Da tempo, infatti, scrivo che l’abbinamento
Roncalli-Wojtyla sugli altari, è stato un passo “voluto” e “dovuto” da papa
Francesco. Nessuno mette in dubbio i tanti miracoli
fatti da Giovanni Paolo II: le conversioni pastorali, i cammini di fede, e
anche le guarigioni corporali. Solo che Bergoglio ha voluto far festa anche con
quella Chiesa che, negli ultimi trenta anni, è stata messa ai margini avendo pensato
al Concilio Vaticano II come una grande casa dove costruire percorsi per una
Chiesa libera, audace, coraggiosa, in dialogo con il mondo, accanto ai poveri,
e povera nei suoi templi e nei suoi agi dorati conquistati in anni di
ammiccamenti con il potere. Quella Chiesa della profezia e della speranza che
aveva scelto il Concilio Vaticano II come stella polare del proprio cammino, e
aveva avuto in don Tonino Bello, David Maria Turoldo, Carlo Carretto, Carlo
Maria Martini, Vittorio Bachelet, Benedetto Calati, Ernesto Balducci, don Luigi
Di Liegro, tanto per citarne qualcuno, l’esempio migliore per un vangelo della
prossimità e dell’alterità.
La notizia della prossima beatificazione di Paolo VI, il papa
“intellettuale”, non fa altro che rimescolare le carte: non c’è solo Wojtyla,
come forse qualche principe della Chiesa voleva far credere. Personalmente non
mi piace questa sbornia dei tre papi santi. Non credo che il mondo, e la
Chiesa, abbiano bisogno oggi di una papolatria indotta. Ma mi rendo conto che
papa Francesco abbia scelto di essere davvero il papa, il padre di tutti, indicando
un cammino di santità che attraversa storie di vita diverse e, qualche volta,
contrastanti.
“Santo subito” non può essere l’unica acclamazione pro-canonizzazione,
l’unica voce di popolo intonata al canto dei regnanti di turno e alle
mediazioni ecclesiali. Perché invece, spesso, quasi sempre, quel “santo subito”

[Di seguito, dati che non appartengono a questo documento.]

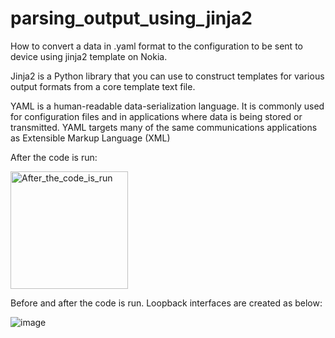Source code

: # parsing_output_using_jinja2
How to convert a data in .yaml format to the configuration to be sent to device using jinja2 template on Nokia. 

Jinja2 is a Python library that you can use to construct templates for various output formats from a core template text file.

YAML is a human-readable data-serialization language. It is commonly used for configuration files and in applications where data is being stored or transmitted. YAML targets many of the same communications applications as Extensible Markup Language (XML)

After the code is run: 

<img width="188" alt="After_the_code_is_run" src="https://user-images.githubusercontent.com/94804863/164609391-96525440-9257-4bdc-9800-2314282da22f.PNG">

Before and after the code is run. Loopback interfaces are created as below: 

![image](https://user-images.githubusercontent.com/94804863/164609573-f188add1-a082-4e94-b523-7c46f8b5930f.png)
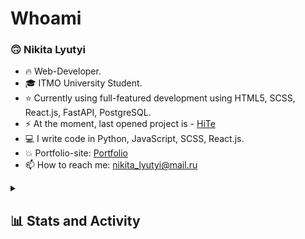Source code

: # Whoami
### 🙃 Nikita Lyutyi
- 🔥 Web-Developer.
- 🎓 ITMO University Student.
- ⭐ Currently using full-featured development using HTML5, SCSS, React.js, FastAPI, PostgreSQL.
- ⚡ At the moment, last opened project is - [HiTe](https://github.com/SmaF1-dev/HiTe)
- 💻 I write code in Python, JavaScript, SCSS, React.js.
- 💥 Portfolio-site: [Portfolio](https://smaf1.vercel.app/)
- 📫 How to reach me: nikita_lyutyi@mail.ru
  <br>
<details>
  <summary><h2>📊 Stats and Activity</h2></summary>
  <h3>🔥 Streak Stats</h3>
    <p>
        <img alt="SmaF1-dev's streak" src="https://github-readme-streak-stats-eight.vercel.app/?user=SmaF1-dev&theme=dark&hide_border=true&short_numbers=true"/>
    </p>

  <h3>💻 GitHub Profile Stats</h3>
    <a href="https://github.com/smaf1-dev">
      <img alt="SmaF1's GitHub stats" src="https://github-readme-stats.vercel.app/api?username=smaf1-dev&show_icons=true&theme=dark&rank_icon=github" height="180px" />
    </a>
    <a href="https://github.com/smaf1-dev">
      <img alt="SmaF1-dev's Top Languages" src="https://github-readme-stats.vercel.app/api/top-langs/?username=smaf1-dev&layout=compact&theme=dark" height="180px"/>
    </a>
</details>
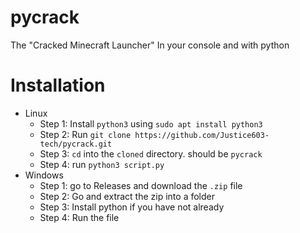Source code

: # pycrack
The "Cracked Minecraft Launcher" In your console and with python 


# Installation

* Linux
  * Step 1: Install `python3` using `sudo apt install python3`
  * Step 2: Run `git clone https://github.com/Justice603-tech/pycrack.git`
  * Step 3: `cd` into the `cloned` directory. should be `pycrack`
  * Step 4: run `python3 script.py`
* Windows
  * Step 1: go to Releases and download the `.zip` file
  * Step 2: Go and extract the zip into a folder
  * Step 3: Install python if you have not already
  * Step 4: Run the file
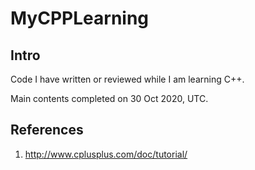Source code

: # MyCPPLearning

## Intro

Code I have written or reviewed while I am learning C++.

Main contents completed on 30 Oct 2020, UTC.

## References

1. http://www.cplusplus.com/doc/tutorial/

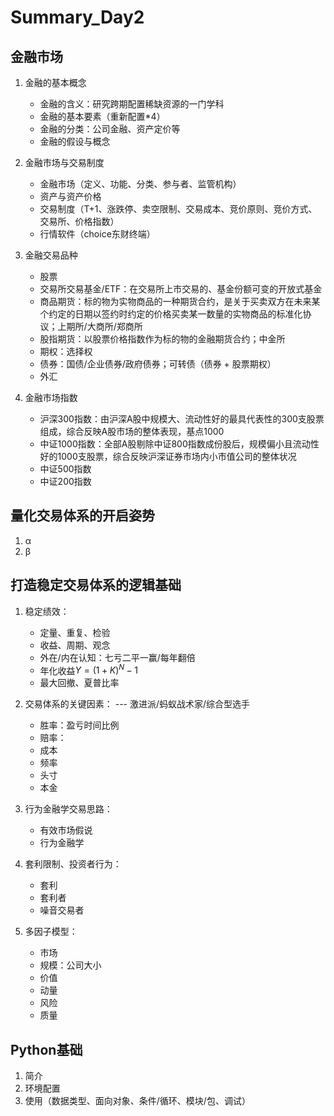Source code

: # Summary_Day2



## 金融市场

1. 金融的基本概念

   * 金融的含义：研究跨期配置稀缺资源的一门学科
   * 金融的基本要素（重新配置*4）
   * 金融的分类：公司金融、资产定价等
   * 金融的假设与概念

2. 金融市场与交易制度

   * 金融市场（定义、功能、分类、参与者、监管机构）
   * 资产与资产价格
   * 交易制度（T+1、涨跌停、卖空限制、交易成本、竞价原则、竞价方式、交易所、价格指数）
   * 行情软件（choice东财终端）

3. 金融交易品种

   * 股票
   * 交易所交易基金/ETF：在交易所上市交易的、基金份额可变的开放式基金
   * 商品期货：标的物为实物商品的一种期货合约，是关于买卖双方在未来某个约定的日期以签约时约定的价格买卖某一数量的实物商品的标准化协议；上期所/大商所/郑商所
   * 股指期货：以股票价格指数作为标的物的金融期货合约；中金所
   * 期权：选择权
   * 债券：国债/企业债券/政府债券；可转债（债券 + 股票期权）
   * 外汇

4. 金融市场指数

   * 沪深300指数：由沪深A股中规模大、流动性好的最具代表性的300支股票组成，综合反映A股市场的整体表现，基点1000
   * 中证1000指数：全部A股剔除中证800指数成份股后，规模偏小且流动性好的1000支股票，综合反映沪深证券市场内小市值公司的整体状况
   * 中证500指数
   * 中证200指数
   
   


## 量化交易体系的开启姿势

1. α
2. β



## 打造稳定交易体系的逻辑基础

1. 稳定绩效：

   * 定量、重复、检验
   * 收益、周期、观念
   * 外在/内在认知：七亏二平一赢/每年翻倍
   * 年化收益$Y=(1+K)^N-1$
   * 最大回撤、夏普比率
2. 交易体系的关键因素： --- 激进派/蚂蚁战术家/综合型选手
   * 胜率：盈亏时间比例
   * 赔率：
   * 成本
   * 频率
   * 头寸
   * 本金
3. 行为金融学交易思路：
   * 有效市场假说
   * 行为金融学
4. 套利限制、投资者行为：
   * 套利
   * 套利者
   * 噪音交易者
5. 多因子模型：
   * 市场
   * 规模：公司大小
   * 价值
   * 动量
   * 风险
   * 质量



## Python基础

1. 简介
2. 环境配置
3. 使用（数据类型、面向对象、条件/循环、模块/包、调试）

è il grido sommerso e nascosto di una fede che sa riconoscere i suoi santi in
ogni angolo di terra e paradiso. Santi spesso umili, poveri, uomini e donne
laici, religiosi, vescovi di piccole città, martiri della fede sparsi in ogni
angolo di mondo, santi del popolo di Dio che con la loro vita ci fanno capire
quanto il vangelo sia più vicino all’uomo di quello che crediamo. Santi che già
compiono miracoli, senza aver avuto ancora nessuno avvallo pontificio, e che
continueranno a farli, alla faccia delle commissioni e dei tribunali diocesani.
Santi che sono, già oggi, i nostri angeli protettori. Le nostre ali di riserva
di un vangelo della gioia e della speranza.
Se penso alle conversioni che i libri di Carlo Carretto ancora attuano
nel cuore delle persone, se guardo all’albero nel cimitero di Alessano dove
sono appesi migliaia di bigliettini con suppliche, richieste di auto,
intercessioni a don Tonino Bello, se considero il martirio di mons. Arnulfo
Romero mentre dona se stesso nell’ultima messa, allora ogni “santo subito”
impallidisce di fronte alla beatitudine di un popolo di Dio che sa riconoscere
chi si incammina “in perfetta letizia” sui sentieri del vangelo.
Sì, abbiamo bisogno di santi, angeli protettori. Non c’è bisogno di
gridarlo, essi sono già lì che ci guardano e ci accompagnano per mano.